Captain Canuck said:
And Superman fixed the world by cryogenically freezing all the survivors and making a miracle machine to wish the multiverse back into place/

You say that like it's not awesome!

Captain Canuck said:
and who was the dude with the rubix cube? (actually, that was kind of cool, but it would have made more sense if they explained who he was and why he was able to do that).

He's Metron, the True Neutral god. He planted the idea of superhumanity into prehistory with Anthro and the Rubick's Cube scene was this culmination of humanity achieving their potential. At least, that's how I interpreted it.

Captain Canuck said:
I guess all this would have made more sense if i had read countdown to final crisis and more of the fourth world stuff.

Nah. Countdown is the antithesis of Final Crisis. Everything in it contradicts the event and will only confuse you more. In addition, it's one of the worst things ever written. As far as the Fourth World stuff, I haven't read any of Kirby's Fourth World (though I've meant to), and from what I understand, it isn't all that crucial to understanding Morrison's book. If you know that there are space gods and they fought a war, and now they're in human bodies, that's all the primer that's applicable. If anything, the two books that provide lead-in are 52 and Seven Soldiers. 52 features the birth of the multiverse and Seven Soldiers features the Dark Side Club, although it's a relatively minor role.

Captain Canuck said:
This is my last final crisis question before going back to talking about Batman: How long have the new gods been on earth?

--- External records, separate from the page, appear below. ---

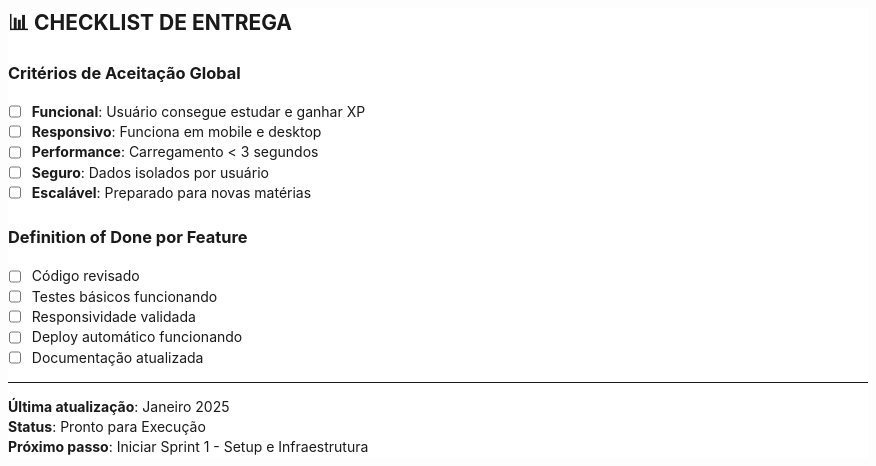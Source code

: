 ## 📊 CHECKLIST DE ENTREGA

### **Critérios de Aceitação Global**
- [ ] **Funcional**: Usuário consegue estudar e ganhar XP
- [ ] **Responsivo**: Funciona em mobile e desktop
- [ ] **Performance**: Carregamento < 3 segundos
- [ ] **Seguro**: Dados isolados por usuário
- [ ] **Escalável**: Preparado para novas matérias

### **Definition of Done por Feature**
- [ ] Código revisado
- [ ] Testes básicos funcionando
- [ ] Responsividade validada
- [ ] Deploy automático funcionando
- [ ] Documentação atualizada

---

**Última atualização**: Janeiro 2025  
**Status**: Pronto para Execução  
**Próximo passo**: Iniciar Sprint 1 - Setup e Infraestrutura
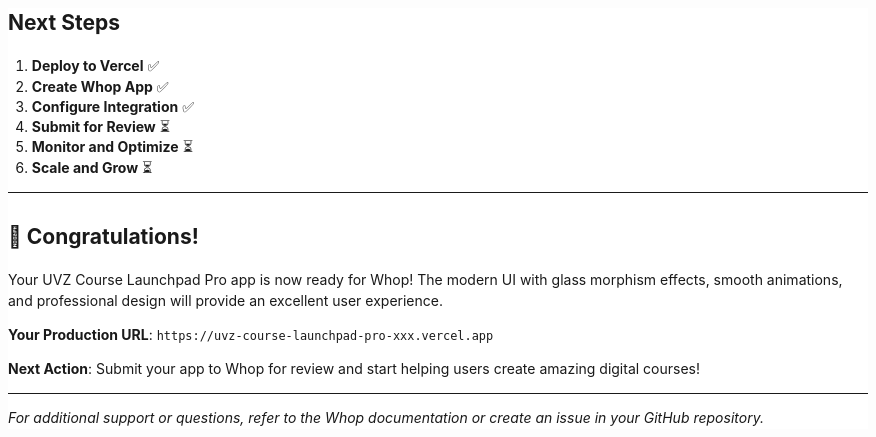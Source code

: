 ## Next Steps

1. **Deploy to Vercel** ✅
2. **Create Whop App** ✅
3. **Configure Integration** ✅
4. **Submit for Review** ⏳
5. **Monitor and Optimize** ⏳
6. **Scale and Grow** ⏳

---

## 🎉 Congratulations!

Your UVZ Course Launchpad Pro app is now ready for Whop! The modern UI with glass morphism effects, smooth animations, and professional design will provide an excellent user experience.

**Your Production URL**: `https://uvz-course-launchpad-pro-xxx.vercel.app`

**Next Action**: Submit your app to Whop for review and start helping users create amazing digital courses!

---

*For additional support or questions, refer to the Whop documentation or create an issue in your GitHub repository.*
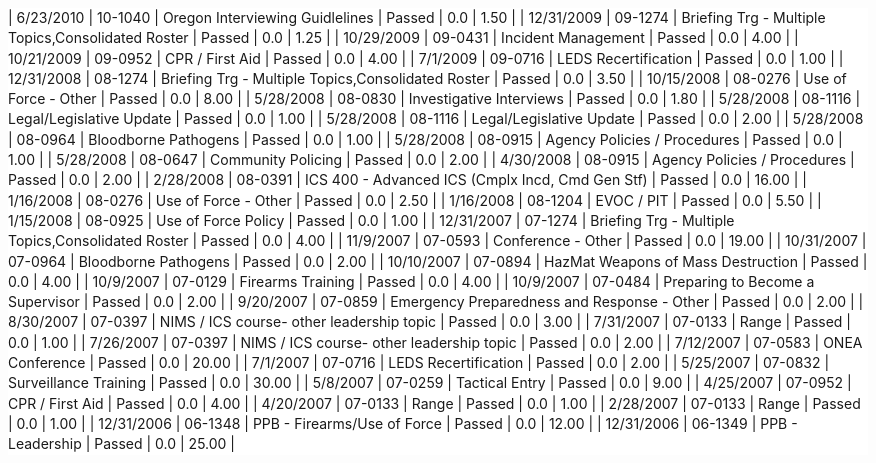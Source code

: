 | 6/23/2010 | 10-1040 | Oregon Interviewing Guidlelines | Passed | 0.0 | 1.50 |
| 12/31/2009 | 09-1274 | Briefing Trg - Multiple Topics,Consolidated Roster | Passed | 0.0 | 1.25 |
| 10/29/2009 | 09-0431 | Incident Management | Passed | 0.0 | 4.00 |
| 10/21/2009 | 09-0952 | CPR / First Aid | Passed | 0.0 | 4.00 |
| 7/1/2009 | 09-0716 | LEDS Recertification | Passed | 0.0 | 1.00 |
| 12/31/2008 | 08-1274 | Briefing Trg - Multiple Topics,Consolidated Roster | Passed | 0.0 | 3.50 |
| 10/15/2008 | 08-0276 | Use of Force - Other | Passed | 0.0 | 8.00 |
| 5/28/2008 | 08-0830 | Investigative Interviews | Passed | 0.0 | 1.80 |
| 5/28/2008 | 08-1116 | Legal/Legislative Update | Passed | 0.0 | 1.00 |
| 5/28/2008 | 08-1116 | Legal/Legislative Update | Passed | 0.0 | 2.00 |
| 5/28/2008 | 08-0964 | Bloodborne Pathogens | Passed | 0.0 | 1.00 |
| 5/28/2008 | 08-0915 | Agency Policies / Procedures | Passed | 0.0 | 1.00 |
| 5/28/2008 | 08-0647 | Community Policing | Passed | 0.0 | 2.00 |
| 4/30/2008 | 08-0915 | Agency Policies / Procedures | Passed | 0.0 | 2.00 |
| 2/28/2008 | 08-0391 | ICS 400 - Advanced ICS (Cmplx Incd, Cmd  Gen Stf) | Passed | 0.0 | 16.00 |
| 1/16/2008 | 08-0276 | Use of Force - Other | Passed | 0.0 | 2.50 |
| 1/16/2008 | 08-1204 | EVOC / PIT | Passed | 0.0 | 5.50 |
| 1/15/2008 | 08-0925 | Use of Force Policy | Passed | 0.0 | 1.00 |
| 12/31/2007 | 07-1274 | Briefing Trg - Multiple Topics,Consolidated Roster | Passed | 0.0 | 4.00 |
| 11/9/2007 | 07-0593 | Conference - Other | Passed | 0.0 | 19.00 |
| 10/31/2007 | 07-0964 | Bloodborne Pathogens | Passed | 0.0 | 2.00 |
| 10/10/2007 | 07-0894 | HazMat  Weapons of Mass Destruction | Passed | 0.0 | 4.00 |
| 10/9/2007 | 07-0129 | Firearms Training | Passed | 0.0 | 4.00 |
| 10/9/2007 | 07-0484 | Preparing to Become a Supervisor | Passed | 0.0 | 2.00 |
| 9/20/2007 | 07-0859 | Emergency Preparedness and Response - Other | Passed | 0.0 | 2.00 |
| 8/30/2007 | 07-0397 | NIMS / ICS course- other leadership topic | Passed | 0.0 | 3.00 |
| 7/31/2007 | 07-0133 | Range | Passed | 0.0 | 1.00 |
| 7/26/2007 | 07-0397 | NIMS / ICS course- other leadership topic | Passed | 0.0 | 2.00 |
| 7/12/2007 | 07-0583 | ONEA Conference | Passed | 0.0 | 20.00 |
| 7/1/2007 | 07-0716 | LEDS Recertification | Passed | 0.0 | 2.00 |
| 5/25/2007 | 07-0832 | Surveillance Training | Passed | 0.0 | 30.00 |
| 5/8/2007 | 07-0259 | Tactical Entry | Passed | 0.0 | 9.00 |
| 4/25/2007 | 07-0952 | CPR / First Aid | Passed | 0.0 | 4.00 |
| 4/20/2007 | 07-0133 | Range | Passed | 0.0 | 1.00 |
| 2/28/2007 | 07-0133 | Range | Passed | 0.0 | 1.00 |
| 12/31/2006 | 06-1348 | PPB - Firearms/Use of Force | Passed | 0.0 | 12.00 |
| 12/31/2006 | 06-1349 | PPB - Leadership | Passed | 0.0 | 25.00 |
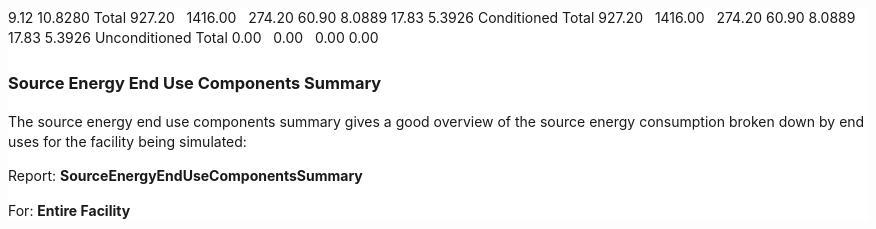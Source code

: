 <td>9.12</td>
<td>10.8280</td>
</tr>
<tr>
<td>Total</td>
<td>927.20</td>
<td> </td>
<td>1416.00</td>
<td> </td>
<td>274.20</td>
<td>60.90</td>
<td>8.0889</td>
<td>17.83</td>
<td>5.3926</td>
</tr>
<tr>
<td>Conditioned Total</td>
<td>927.20</td>
<td> </td>
<td>1416.00</td>
<td> </td>
<td>274.20</td>
<td>60.90</td>
<td>8.0889</td>
<td>17.83</td>
<td>5.3926</td>
</tr>
<tr>
<td>Unconditioned Total</td>
<td>0.00</td>
<td> </td>
<td>0.00</td>
<td> </td>
<td>0.00</td>
<td>0.00</td>
<td> </td>
<td> </td>
<td> </td>
</tr>
</table>



### Source Energy End Use Components Summary

The source energy end use components summary gives a good overview of the source energy consumption broken down by end uses for the facility being simulated:



Report: **SourceEnergyEndUseComponentsSummary**

For: **Entire Facility**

Was the Darkseid club kidnapping superheroes and brainwashing them to make them fight to the death at one point? I seem to remember that.

a while. They showed up roughly analagous to, or right after, Infinite Crisis. So, in vague comic book time, a couple years or so. They appeared in various other books around the time of Countdown, but nothing that really had an impact whatsoever on FC. They seemed to be thrown into books to hype up a sales boost from being an "event tie-in".

Iceshadow said:
Scott Snyder's three issue "Black Mirror" storyline ended today. I thought it was very well done and Jock knocked the art out of the park. Does anyone know if Snyder is staying on Detective, or was this it?

He was announced as being on the book indefinitely, and I haven't heard anything to suggest DC has changed their mind. In all his interviews, he's discussed it as if he has a long term plan in mind.